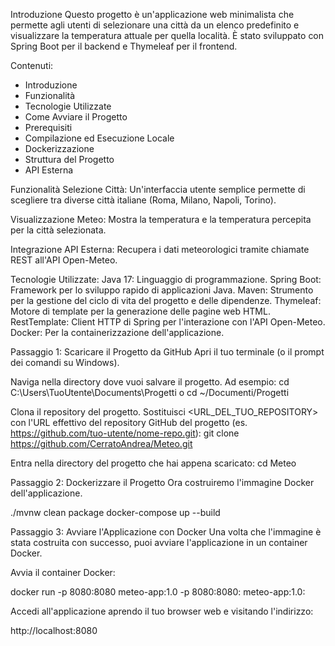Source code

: Introduzione
Questo progetto è un'applicazione web minimalista che permette agli utenti di selezionare una città da un elenco predefinito e visualizzare la temperatura attuale per quella località. È stato sviluppato con Spring Boot per il backend e Thymeleaf per il frontend.

Contenuti:
- Introduzione
- Funzionalità
- Tecnologie Utilizzate
- Come Avviare il Progetto
- Prerequisiti
- Compilazione ed Esecuzione Locale
- Dockerizzazione
- Struttura del Progetto
- API Esterna

Funzionalità
Selezione Città: Un'interfaccia utente semplice permette di scegliere tra diverse città italiane (Roma, Milano, Napoli, Torino).

Visualizzazione Meteo: Mostra la temperatura e la temperatura percepita per la città selezionata.

Integrazione API Esterna: Recupera i dati meteorologici tramite chiamate REST all'API Open-Meteo.

Tecnologie Utilizzate:
Java 17: Linguaggio di programmazione.
Spring Boot: Framework per lo sviluppo rapido di applicazioni Java.
Maven: Strumento per la gestione del ciclo di vita del progetto e delle dipendenze.
Thymeleaf: Motore di template per la generazione delle pagine web HTML.
RestTemplate: Client HTTP di Spring per l'interazione con l'API Open-Meteo.
Docker: Per la containerizzazione dell'applicazione.

Passaggio 1: Scaricare il Progetto da GitHub
Apri il tuo terminale (o il prompt dei comandi su Windows).

Naviga nella directory dove vuoi salvare il progetto. Ad esempio:
cd C:\Users\TuoUtente\Documents\Progetti
o
cd ~/Documenti/Progetti

Clona il repository del progetto. Sostituisci <URL_DEL_TUO_REPOSITORY> con l'URL effettivo del repository GitHub del progetto (es. https://github.com/tuo-utente/nome-repo.git):
git clone https://github.com/CerratoAndrea/Meteo.git

Entra nella directory del progetto che hai appena scaricato:
cd Meteo  

Passaggio 2: Dockerizzare il Progetto
Ora costruiremo l'immagine Docker dell'applicazione. 

./mvnw clean package
docker-compose up --build

Passaggio 3: Avviare l'Applicazione con Docker
Una volta che l'immagine è stata costruita con successo, puoi avviare l'applicazione in un container Docker.

Avvia il container Docker:

docker run -p 8080:8080 meteo-app:1.0
-p 8080:8080: meteo-app:1.0:

Accedi all'applicazione aprendo il tuo browser web e visitando l'indirizzo:

http://localhost:8080
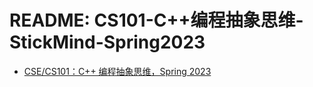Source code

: # README: CS101-C++编程抽象思维-StickMind-Spring2023

-   [CSE/CS101：C++ 编程抽象思维，Spring 2023](https://cs101.stickmind.com/)

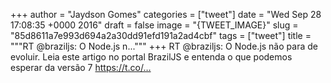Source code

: 
+++
author = "Jaydson Gomes"
categories = ["tweet"]
date = "Wed Sep 28 17:08:35 +0000 2016"
draft = false
image = "{TWEET_IMAGE}"
slug = "85d8611a7e993d694a2a30dd91efd191a2ad4cbf"
tags = ["tweet"]
title = """RT @braziljs: O Node.js n..."""
+++
RT @braziljs: O Node.js não para de evoluir. Leia este artigo no portal BrazilJS e entenda o que podemos esperar da versão 7  https://t.co/…

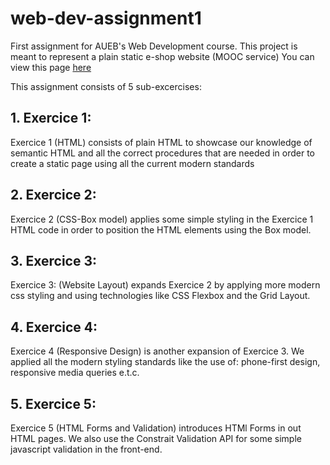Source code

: # web-dev-assignment1
First assignment for AUEB's Web Development course. This project is meant to represent a plain static e-shop website (MOOC service)
You can view this page  [here](https://giannisprof.github.io/web-dev-assignment1/assignment-1/index.html)

This assignment consists of 5 sub-excercises: 

## 1. Exercice 1: 
  Exercice 1 (HTML) consists of plain HTML to showcase our knowledge of semantic HTML and all the correct procedures that are needed in order to create a static page       using all the current modern standards

## 2. Exercice 2: 
  Exercice 2 (CSS-Box model) applies some simple styling in the Exercice 1 HTML code in order to position the HTML elements using the Box model.

## 3. Exercice 3:
  Exercice 3: (Website Layout) expands Exercice 2 by applying more modern css styling and using technologies like CSS Flexbox and the Grid Layout.
 
## 4. Exercice 4: 
   Exercice 4 (Responsive Design) is another expansion of Exercice 3. We applied all the modern styling standards like the use of: phone-first design, responsive media 
   queries e.t.c.
 
## 5. Exercice 5:
   Exercice 5 (HTML Forms and Validation) introduces HTMl Forms in out HTML pages. We also use the Constrait Validation API for some simple javascript validation in the    front-end.
    
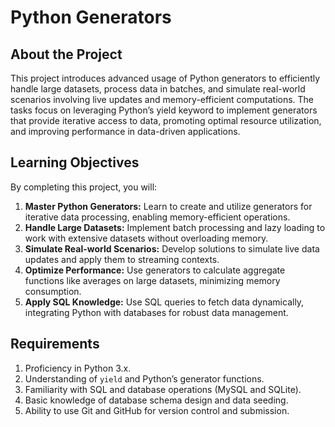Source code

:# Python Generators

## About the Project

This project introduces advanced usage of Python generators to efficiently handle large datasets, process data in batches, and simulate real-world scenarios involving live updates and memory-efficient computations. The tasks focus on leveraging Python’s yield keyword to implement generators that provide iterative access to data, promoting optimal resource utilization, and improving performance in data-driven applications.

## Learning Objectives

By completing this project, you will:

1. **Master Python Generators:** Learn to create and utilize generators for iterative data processing, enabling memory-efficient operations.
2. **Handle Large Datasets:** Implement batch processing and lazy loading to work with extensive datasets without overloading memory.
3. **Simulate Real-world Scenarios:** Develop solutions to simulate live data updates and apply them to streaming contexts.
4. **Optimize Performance:** Use generators to calculate aggregate functions like averages on large datasets, minimizing memory consumption.
5. **Apply SQL Knowledge:** Use SQL queries to fetch data dynamically, integrating Python with databases for robust data management.

## Requirements

1. Proficiency in Python 3.x.
2. Understanding of `yield` and Python’s generator functions.
3. Familiarity with SQL and database operations (MySQL and SQLite).
4. Basic knowledge of database schema design and data seeding.
5. Ability to use Git and GitHub for version control and submission.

# Exercise directions:
Wherever the word "design" turns up in the material, copy the whole line.

# Response area:
   Exercice 4 (Responsive Design) is another expansion of Exercice 3. We applied all the modern styling standards like the use of: phone-first design, responsive media 
4. Basic knowledge of database schema design and data seeding.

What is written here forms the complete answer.